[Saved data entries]
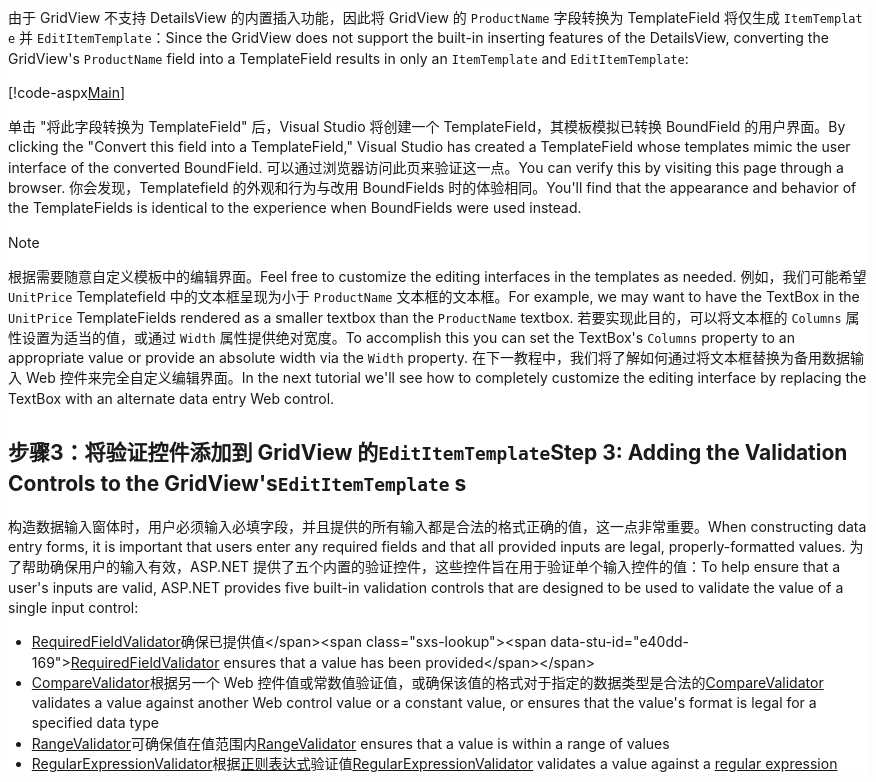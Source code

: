 <span data-ttu-id="e40dd-158">由于 GridView 不支持 DetailsView 的内置插入功能，因此将 GridView 的 `ProductName` 字段转换为 TemplateField 将仅生成 `ItemTemplate` 并 `EditItemTemplate`：</span><span class="sxs-lookup"><span data-stu-id="e40dd-158">Since the GridView does not support the built-in inserting features of the DetailsView, converting the GridView's `ProductName` field into a TemplateField results in only an `ItemTemplate` and `EditItemTemplate`:</span></span>

[!code-aspx[Main](adding-validation-controls-to-the-editing-and-inserting-interfaces-vb/samples/sample2.aspx)]

<span data-ttu-id="e40dd-159">单击 "将此字段转换为 TemplateField" 后，Visual Studio 将创建一个 TemplateField，其模板模拟已转换 BoundField 的用户界面。</span><span class="sxs-lookup"><span data-stu-id="e40dd-159">By clicking the "Convert this field into a TemplateField," Visual Studio has created a TemplateField whose templates mimic the user interface of the converted BoundField.</span></span> <span data-ttu-id="e40dd-160">可以通过浏览器访问此页来验证这一点。</span><span class="sxs-lookup"><span data-stu-id="e40dd-160">You can verify this by visiting this page through a browser.</span></span> <span data-ttu-id="e40dd-161">你会发现，Templatefield 的外观和行为与改用 BoundFields 时的体验相同。</span><span class="sxs-lookup"><span data-stu-id="e40dd-161">You'll find that the appearance and behavior of the TemplateFields is identical to the experience when BoundFields were used instead.</span></span>

> [!NOTE]
> <span data-ttu-id="e40dd-162">根据需要随意自定义模板中的编辑界面。</span><span class="sxs-lookup"><span data-stu-id="e40dd-162">Feel free to customize the editing interfaces in the templates as needed.</span></span> <span data-ttu-id="e40dd-163">例如，我们可能希望 `UnitPrice` Templatefield 中的文本框呈现为小于 `ProductName` 文本框的文本框。</span><span class="sxs-lookup"><span data-stu-id="e40dd-163">For example, we may want to have the TextBox in the `UnitPrice` TemplateFields rendered as a smaller textbox than the `ProductName` textbox.</span></span> <span data-ttu-id="e40dd-164">若要实现此目的，可以将文本框的 `Columns` 属性设置为适当的值，或通过 `Width` 属性提供绝对宽度。</span><span class="sxs-lookup"><span data-stu-id="e40dd-164">To accomplish this you can set the TextBox's `Columns` property to an appropriate value or provide an absolute width via the `Width` property.</span></span> <span data-ttu-id="e40dd-165">在下一教程中，我们将了解如何通过将文本框替换为备用数据输入 Web 控件来完全自定义编辑界面。</span><span class="sxs-lookup"><span data-stu-id="e40dd-165">In the next tutorial we'll see how to completely customize the editing interface by replacing the TextBox with an alternate data entry Web control.</span></span>

## <a name="step-3-adding-the-validation-controls-to-the-gridviewsedititemtemplate-s"></a><span data-ttu-id="e40dd-166">步骤3：将验证控件添加到 GridView 的`EditItemTemplate`</span><span class="sxs-lookup"><span data-stu-id="e40dd-166">Step 3: Adding the Validation Controls to the GridView's`EditItemTemplate` s</span></span>

<span data-ttu-id="e40dd-167">构造数据输入窗体时，用户必须输入必填字段，并且提供的所有输入都是合法的格式正确的值，这一点非常重要。</span><span class="sxs-lookup"><span data-stu-id="e40dd-167">When constructing data entry forms, it is important that users enter any required fields and that all provided inputs are legal, properly-formatted values.</span></span> <span data-ttu-id="e40dd-168">为了帮助确保用户的输入有效，ASP.NET 提供了五个内置的验证控件，这些控件旨在用于验证单个输入控件的值：</span><span class="sxs-lookup"><span data-stu-id="e40dd-168">To help ensure that a user's inputs are valid, ASP.NET provides five built-in validation controls that are designed to be used to validate the value of a single input control:</span></span>

- <span data-ttu-id="e40dd-169">[RequiredFieldValidator](https://msdn.microsoft.com/library/5hbw267h(VS.80).aspx)确保已提供值</span><span class="sxs-lookup"><span data-stu-id="e40dd-169">[RequiredFieldValidator](https://msdn.microsoft.com/library/5hbw267h(VS.80).aspx) ensures that a value has been provided</span></span>
- <span data-ttu-id="e40dd-170">[CompareValidator](https://msdn.microsoft.com/library/db330ayw(VS.80).aspx)根据另一个 Web 控件值或常数值验证值，或确保该值的格式对于指定的数据类型是合法的</span><span class="sxs-lookup"><span data-stu-id="e40dd-170">[CompareValidator](https://msdn.microsoft.com/library/db330ayw(VS.80).aspx) validates a value against another Web control value or a constant value, or ensures that the value's format is legal for a specified data type</span></span>
- <span data-ttu-id="e40dd-171">[RangeValidator](https://msdn.microsoft.com/library/f70d09xt.aspx)可确保值在值范围内</span><span class="sxs-lookup"><span data-stu-id="e40dd-171">[RangeValidator](https://msdn.microsoft.com/library/f70d09xt.aspx) ensures that a value is within a range of values</span></span>
- <span data-ttu-id="e40dd-172">[RegularExpressionValidator](https://msdn.microsoft.com/library/eahwtc9e.aspx)根据[正则表达式](http://en.wikipedia.org/wiki/Regular_expression)验证值</span><span class="sxs-lookup"><span data-stu-id="e40dd-172">[RegularExpressionValidator](https://msdn.microsoft.com/library/eahwtc9e.aspx) validates a value against a [regular expression](http://en.wikipedia.org/wiki/Regular_expression)</span></span>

What this task involves
Please find all lines of the entries that hold the string "adding" and copy them.

Solution to this task
[!code-aspx[Main](adding-validation-controls-to-the-editing-and-inserting-interfaces-vb/samples/sample2.aspx)]
## <a name="step-3-adding-the-validation-controls-to-the-gridviewsedititemtemplate-s"></a><span data-ttu-id="e40dd-166">步骤3：将验证控件添加到 GridView 的`EditItemTemplate`</span><span class="sxs-lookup"><span data-stu-id="e40dd-166">Step 3: Adding the Validation Controls to the GridView's`EditItemTemplate` s</span></span>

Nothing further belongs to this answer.